Diabetes type 2: Increased urination, increased thirst and increase are symptoms


Type 2 diabetes is a chronic condition whereby the body cannot produce enough of the hormone insulin to regulate blood sugar or the insulin it does produce is not absorbed by the cells. Blood sugar is the main type of sugar you get from eating food – it supplies the body with energy but it must be kept within a certain range. High blood sugar levels can unleash a wave of destruction so it is vital to heed the warning signs of creeping blood sugar levels.

There is technically no food group off-limits but you have to watch your carbohydrate intake.

As Harvard Health explains, when people eat a food containing carbohydrates, the digestive system breaks down the digestible ones into sugar, which enters the blood.

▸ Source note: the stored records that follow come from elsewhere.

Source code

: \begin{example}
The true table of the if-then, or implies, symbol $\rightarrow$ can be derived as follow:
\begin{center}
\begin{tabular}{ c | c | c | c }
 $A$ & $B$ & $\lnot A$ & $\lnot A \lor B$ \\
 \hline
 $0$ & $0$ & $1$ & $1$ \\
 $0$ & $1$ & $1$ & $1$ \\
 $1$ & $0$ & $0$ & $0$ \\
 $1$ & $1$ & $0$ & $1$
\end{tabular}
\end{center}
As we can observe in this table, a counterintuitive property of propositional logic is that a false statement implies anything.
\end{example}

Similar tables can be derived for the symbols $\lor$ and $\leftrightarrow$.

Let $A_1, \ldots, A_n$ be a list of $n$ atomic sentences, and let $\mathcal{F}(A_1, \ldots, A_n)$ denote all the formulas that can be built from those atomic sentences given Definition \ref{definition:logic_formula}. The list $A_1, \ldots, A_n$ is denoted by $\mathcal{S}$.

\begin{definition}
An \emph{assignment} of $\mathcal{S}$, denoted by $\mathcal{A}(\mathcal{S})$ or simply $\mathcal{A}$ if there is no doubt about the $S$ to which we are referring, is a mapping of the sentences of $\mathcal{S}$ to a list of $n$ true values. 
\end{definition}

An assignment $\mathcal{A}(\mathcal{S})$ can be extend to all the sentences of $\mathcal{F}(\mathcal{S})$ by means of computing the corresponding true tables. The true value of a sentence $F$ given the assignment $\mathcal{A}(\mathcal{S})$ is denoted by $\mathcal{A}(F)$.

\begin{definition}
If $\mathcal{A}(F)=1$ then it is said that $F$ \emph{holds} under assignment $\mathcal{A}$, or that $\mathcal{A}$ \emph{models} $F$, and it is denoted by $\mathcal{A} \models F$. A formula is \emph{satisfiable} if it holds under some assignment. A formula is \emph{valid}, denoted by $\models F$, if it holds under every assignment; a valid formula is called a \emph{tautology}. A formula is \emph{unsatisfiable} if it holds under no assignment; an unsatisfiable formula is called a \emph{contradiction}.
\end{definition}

In fact, carbohydrate metabolism is important in the development of type 2 diabetes, which occurs when the body can’t make enough insulin or can’t properly use the insulin it makes, notes the health body.

However, not all carbs present the same threat.

Simple carbs, which cover starchy items such as white bread, are broken down more easily so can have a marked effect on blood sugar levels.

Complex carbs, such as wholegrain items, digest more slowly and therefore have a more moderate effect on blood sugar.

The glycaemic index (GI) can help guide you through this risky terrain.

It shows how quickly each food affects your blood sugar (glucose) level when that food is eaten on its own.

Physical exercise helps lower your blood sugar level – you should aim for 2.5 hours of activity a week, advises the NHS.

You can be active anywhere as long as what you’re doing gets you out of breath.

This could be:

  • Fast walking
  • Climbing stairs
  • Doing more strenuous housework or gardening.

How does exercise help?

“Losing weight (if you’re overweight) will make it easier for your body to lower your blood sugar level, and can improve your blood pressure and cholesterol,” explains the NHS.